» Task to complete: Please restate the data word for word.

» Raw data:

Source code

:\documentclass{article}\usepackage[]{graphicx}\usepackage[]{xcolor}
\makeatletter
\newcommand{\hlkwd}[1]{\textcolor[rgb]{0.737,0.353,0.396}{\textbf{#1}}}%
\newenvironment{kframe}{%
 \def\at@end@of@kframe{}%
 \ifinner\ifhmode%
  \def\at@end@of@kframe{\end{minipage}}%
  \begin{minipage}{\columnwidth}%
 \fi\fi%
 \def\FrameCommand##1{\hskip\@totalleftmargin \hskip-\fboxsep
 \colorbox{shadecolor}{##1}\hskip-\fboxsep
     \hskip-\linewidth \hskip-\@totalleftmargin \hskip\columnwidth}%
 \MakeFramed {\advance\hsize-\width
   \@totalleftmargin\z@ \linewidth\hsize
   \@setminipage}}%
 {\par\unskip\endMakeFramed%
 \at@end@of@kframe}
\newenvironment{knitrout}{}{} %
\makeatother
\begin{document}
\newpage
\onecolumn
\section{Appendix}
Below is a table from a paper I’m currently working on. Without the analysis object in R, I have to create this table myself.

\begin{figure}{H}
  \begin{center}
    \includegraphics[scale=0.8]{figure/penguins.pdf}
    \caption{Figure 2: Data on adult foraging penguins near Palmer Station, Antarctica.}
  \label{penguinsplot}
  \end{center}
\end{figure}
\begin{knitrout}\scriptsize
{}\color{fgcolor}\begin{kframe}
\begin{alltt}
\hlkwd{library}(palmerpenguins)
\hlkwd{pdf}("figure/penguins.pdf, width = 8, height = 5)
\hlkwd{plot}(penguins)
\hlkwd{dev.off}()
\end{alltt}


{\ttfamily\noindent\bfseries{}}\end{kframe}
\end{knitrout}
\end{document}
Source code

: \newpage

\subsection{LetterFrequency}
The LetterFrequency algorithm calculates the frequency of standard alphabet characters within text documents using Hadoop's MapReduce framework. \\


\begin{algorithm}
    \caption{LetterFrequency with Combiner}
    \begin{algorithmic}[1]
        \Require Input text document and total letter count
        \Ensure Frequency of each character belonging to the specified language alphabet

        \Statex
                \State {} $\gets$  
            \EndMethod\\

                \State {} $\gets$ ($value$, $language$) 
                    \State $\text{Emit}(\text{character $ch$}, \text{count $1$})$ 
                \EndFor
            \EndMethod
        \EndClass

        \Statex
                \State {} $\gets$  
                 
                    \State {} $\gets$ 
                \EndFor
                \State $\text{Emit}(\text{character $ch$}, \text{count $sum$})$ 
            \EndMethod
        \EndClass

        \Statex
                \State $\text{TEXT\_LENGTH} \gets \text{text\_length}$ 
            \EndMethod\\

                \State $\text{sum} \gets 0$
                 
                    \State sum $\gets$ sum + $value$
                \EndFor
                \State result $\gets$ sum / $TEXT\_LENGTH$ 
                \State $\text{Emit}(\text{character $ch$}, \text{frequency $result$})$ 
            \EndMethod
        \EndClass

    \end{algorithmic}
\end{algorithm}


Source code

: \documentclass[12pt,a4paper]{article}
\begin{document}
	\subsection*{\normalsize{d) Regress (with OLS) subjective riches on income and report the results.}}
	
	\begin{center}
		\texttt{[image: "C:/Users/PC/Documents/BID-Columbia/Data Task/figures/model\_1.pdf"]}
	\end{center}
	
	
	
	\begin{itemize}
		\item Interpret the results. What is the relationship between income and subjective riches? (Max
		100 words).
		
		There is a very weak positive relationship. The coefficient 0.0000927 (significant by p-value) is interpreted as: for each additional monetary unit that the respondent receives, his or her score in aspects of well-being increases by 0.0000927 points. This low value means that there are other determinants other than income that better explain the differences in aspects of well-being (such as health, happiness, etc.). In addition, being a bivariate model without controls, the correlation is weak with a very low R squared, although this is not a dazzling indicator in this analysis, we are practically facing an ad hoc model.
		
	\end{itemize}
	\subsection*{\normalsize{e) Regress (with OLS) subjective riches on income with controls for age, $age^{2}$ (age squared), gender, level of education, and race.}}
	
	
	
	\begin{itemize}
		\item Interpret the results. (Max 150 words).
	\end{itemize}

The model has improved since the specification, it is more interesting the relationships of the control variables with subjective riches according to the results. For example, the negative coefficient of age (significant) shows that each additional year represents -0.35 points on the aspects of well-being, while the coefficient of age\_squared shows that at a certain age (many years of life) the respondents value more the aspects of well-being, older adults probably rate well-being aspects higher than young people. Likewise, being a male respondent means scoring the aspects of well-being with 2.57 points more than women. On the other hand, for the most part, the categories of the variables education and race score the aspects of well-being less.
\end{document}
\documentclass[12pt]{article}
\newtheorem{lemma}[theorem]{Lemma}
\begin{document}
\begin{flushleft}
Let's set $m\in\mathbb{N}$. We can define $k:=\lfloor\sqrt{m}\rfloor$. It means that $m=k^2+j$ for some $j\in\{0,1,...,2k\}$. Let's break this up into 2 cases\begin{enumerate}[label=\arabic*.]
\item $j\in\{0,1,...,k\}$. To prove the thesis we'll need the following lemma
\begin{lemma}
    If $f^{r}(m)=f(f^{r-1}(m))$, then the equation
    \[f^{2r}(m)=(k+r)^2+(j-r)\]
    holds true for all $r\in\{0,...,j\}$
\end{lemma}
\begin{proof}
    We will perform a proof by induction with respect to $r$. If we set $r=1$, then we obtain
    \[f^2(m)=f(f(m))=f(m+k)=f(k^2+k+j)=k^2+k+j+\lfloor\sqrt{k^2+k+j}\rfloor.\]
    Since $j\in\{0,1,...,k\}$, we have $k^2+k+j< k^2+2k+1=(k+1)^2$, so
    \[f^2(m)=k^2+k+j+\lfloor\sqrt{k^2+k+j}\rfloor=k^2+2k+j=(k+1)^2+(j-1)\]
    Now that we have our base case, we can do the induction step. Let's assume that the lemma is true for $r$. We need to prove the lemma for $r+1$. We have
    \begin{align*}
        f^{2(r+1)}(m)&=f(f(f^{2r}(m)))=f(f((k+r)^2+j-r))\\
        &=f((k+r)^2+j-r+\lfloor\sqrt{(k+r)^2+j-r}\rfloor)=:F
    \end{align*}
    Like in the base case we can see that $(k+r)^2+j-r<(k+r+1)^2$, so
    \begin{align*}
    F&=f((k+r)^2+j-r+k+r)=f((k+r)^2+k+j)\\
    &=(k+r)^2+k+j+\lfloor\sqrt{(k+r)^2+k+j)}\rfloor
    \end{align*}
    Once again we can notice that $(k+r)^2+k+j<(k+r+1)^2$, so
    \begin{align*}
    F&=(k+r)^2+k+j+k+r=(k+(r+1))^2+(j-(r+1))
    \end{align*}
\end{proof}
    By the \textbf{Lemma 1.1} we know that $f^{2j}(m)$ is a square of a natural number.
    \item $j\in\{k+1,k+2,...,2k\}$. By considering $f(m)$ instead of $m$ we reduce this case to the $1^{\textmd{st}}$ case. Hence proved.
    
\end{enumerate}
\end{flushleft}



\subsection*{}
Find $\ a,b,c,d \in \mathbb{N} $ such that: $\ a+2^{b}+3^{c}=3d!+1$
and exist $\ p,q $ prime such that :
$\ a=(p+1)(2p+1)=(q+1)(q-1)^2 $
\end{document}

» Exercise answer:
Source code

:\documentclass{article}\usepackage[]{graphicx}\usepackage[]{xcolor}
\makeatletter
\newcommand{\hlkwd}[1]{\textcolor[rgb]{0.737,0.353,0.396}{\textbf{#1}}}%
\newenvironment{kframe}{%
 \def\at@end@of@kframe{}%
 \ifinner\ifhmode%
  \def\at@end@of@kframe{\end{minipage}}%
  \begin{minipage}{\columnwidth}%
 \fi\fi%
 \def\FrameCommand##1{\hskip\@totalleftmargin \hskip-\fboxsep
 \colorbox{shadecolor}{##1}\hskip-\fboxsep
     \hskip-\linewidth \hskip-\@totalleftmargin \hskip\columnwidth}%
 \MakeFramed {\advance\hsize-\width
   \@totalleftmargin\z@ \linewidth\hsize
   \@setminipage}}%
 {\par\unskip\endMakeFramed%
 \at@end@of@kframe}
\newenvironment{knitrout}{}{} %
\makeatother
\begin{document}
\newpage
\onecolumn
\section{Appendix}
Below is a table from a paper I’m currently working on. Without the analysis object in R, I have to create this table myself.

\begin{figure}{H}
  \begin{center}
    \includegraphics[scale=0.8]{figure/penguins.pdf}
    \caption{Figure 2: Data on adult foraging penguins near Palmer Station, Antarctica.}
  \label{penguinsplot}
  \end{center}
\end{figure}
\begin{knitrout}\scriptsize
{}\color{fgcolor}\begin{kframe}
\begin{alltt}
\hlkwd{library}(palmerpenguins)
\hlkwd{pdf}("figure/penguins.pdf, width = 8, height = 5)
\hlkwd{plot}(penguins)
\hlkwd{dev.off}()
\end{alltt}


{\ttfamily\noindent\bfseries{}}\end{kframe}
\end{knitrout}
\end{document}
Source code

: \newpage

\subsection{LetterFrequency}
The LetterFrequency algorithm calculates the frequency of standard alphabet characters within text documents using Hadoop's MapReduce framework. \\


\begin{algorithm}
    \caption{LetterFrequency with Combiner}
    \begin{algorithmic}[1]
        \Require Input text document and total letter count
        \Ensure Frequency of each character belonging to the specified language alphabet

        \Statex
                \State {} $\gets$  
            \EndMethod\\

                \State {} $\gets$ ($value$, $language$) 
                    \State $\text{Emit}(\text{character $ch$}, \text{count $1$})$ 
                \EndFor
            \EndMethod
        \EndClass

        \Statex
                \State {} $\gets$  
                 
                    \State {} $\gets$ 
                \EndFor
                \State $\text{Emit}(\text{character $ch$}, \text{count $sum$})$ 
            \EndMethod
        \EndClass

        \Statex
                \State $\text{TEXT\_LENGTH} \gets \text{text\_length}$ 
            \EndMethod\\

                \State $\text{sum} \gets 0$
                 
                    \State sum $\gets$ sum + $value$
                \EndFor
                \State result $\gets$ sum / $TEXT\_LENGTH$ 
                \State $\text{Emit}(\text{character $ch$}, \text{frequency $result$})$ 
            \EndMethod
        \EndClass

    \end{algorithmic}
\end{algorithm}


Source code

: \documentclass[12pt,a4paper]{article}
\begin{document}
	\subsection*{\normalsize{d) Regress (with OLS) subjective riches on income and report the results.}}
	
	\begin{center}
		\texttt{[image: "C:/Users/PC/Documents/BID-Columbia/Data Task/figures/model\_1.pdf"]}
	\end{center}
	
	
	
	\begin{itemize}
		\item Interpret the results. What is the relationship between income and subjective riches? (Max
		100 words).
		
		There is a very weak positive relationship. The coefficient 0.0000927 (significant by p-value) is interpreted as: for each additional monetary unit that the respondent receives, his or her score in aspects of well-being increases by 0.0000927 points. This low value means that there are other determinants other than income that better explain the differences in aspects of well-being (such as health, happiness, etc.). In addition, being a bivariate model without controls, the correlation is weak with a very low R squared, although this is not a dazzling indicator in this analysis, we are practically facing an ad hoc model.
		
	\end{itemize}
	\subsection*{\normalsize{e) Regress (with OLS) subjective riches on income with controls for age, $age^{2}$ (age squared), gender, level of education, and race.}}
	
	
	
	\begin{itemize}
		\item Interpret the results. (Max 150 words).
	\end{itemize}

The model has improved since the specification, it is more interesting the relationships of the control variables with subjective riches according to the results. For example, the negative coefficient of age (significant) shows that each additional year represents -0.35 points on the aspects of well-being, while the coefficient of age\_squared shows that at a certain age (many years of life) the respondents value more the aspects of well-being, older adults probably rate well-being aspects higher than young people. Likewise, being a male respondent means scoring the aspects of well-being with 2.57 points more than women. On the other hand, for the most part, the categories of the variables education and race score the aspects of well-being less.
\end{document}
\documentclass[12pt]{article}
\newtheorem{lemma}[theorem]{Lemma}
\begin{document}
\begin{flushleft}
Let's set $m\in\mathbb{N}$. We can define $k:=\lfloor\sqrt{m}\rfloor$. It means that $m=k^2+j$ for some $j\in\{0,1,...,2k\}$. Let's break this up into 2 cases\begin{enumerate}[label=\arabic*.]
\item $j\in\{0,1,...,k\}$. To prove the thesis we'll need the following lemma
\begin{lemma}
    If $f^{r}(m)=f(f^{r-1}(m))$, then the equation
    \[f^{2r}(m)=(k+r)^2+(j-r)\]
    holds true for all $r\in\{0,...,j\}$
\end{lemma}
\begin{proof}
    We will perform a proof by induction with respect to $r$. If we set $r=1$, then we obtain
    \[f^2(m)=f(f(m))=f(m+k)=f(k^2+k+j)=k^2+k+j+\lfloor\sqrt{k^2+k+j}\rfloor.\]
    Since $j\in\{0,1,...,k\}$, we have $k^2+k+j< k^2+2k+1=(k+1)^2$, so
    \[f^2(m)=k^2+k+j+\lfloor\sqrt{k^2+k+j}\rfloor=k^2+2k+j=(k+1)^2+(j-1)\]
    Now that we have our base case, we can do the induction step. Let's assume that the lemma is true for $r$. We need to prove the lemma for $r+1$. We have
    \begin{align*}
        f^{2(r+1)}(m)&=f(f(f^{2r}(m)))=f(f((k+r)^2+j-r))\\
        &=f((k+r)^2+j-r+\lfloor\sqrt{(k+r)^2+j-r}\rfloor)=:F
    \end{align*}
    Like in the base case we can see that $(k+r)^2+j-r<(k+r+1)^2$, so
    \begin{align*}
    F&=f((k+r)^2+j-r+k+r)=f((k+r)^2+k+j)\\
    &=(k+r)^2+k+j+\lfloor\sqrt{(k+r)^2+k+j)}\rfloor
    \end{align*}
    Once again we can notice that $(k+r)^2+k+j<(k+r+1)^2$, so
    \begin{align*}
    F&=(k+r)^2+k+j+k+r=(k+(r+1))^2+(j-(r+1))
    \end{align*}
\end{proof}
    By the \textbf{Lemma 1.1} we know that $f^{2j}(m)$ is a square of a natural number.
    \item $j\in\{k+1,k+2,...,2k\}$. By considering $f(m)$ instead of $m$ we reduce this case to the $1^{\textmd{st}}$ case. Hence proved.
    
\end{enumerate}
\end{flushleft}



\subsection*{}
Find $\ a,b,c,d \in \mathbb{N} $ such that: $\ a+2^{b}+3^{c}=3d!+1$
and exist $\ p,q $ prime such that :
$\ a=(p+1)(2p+1)=(q+1)(q-1)^2 $
\end{document}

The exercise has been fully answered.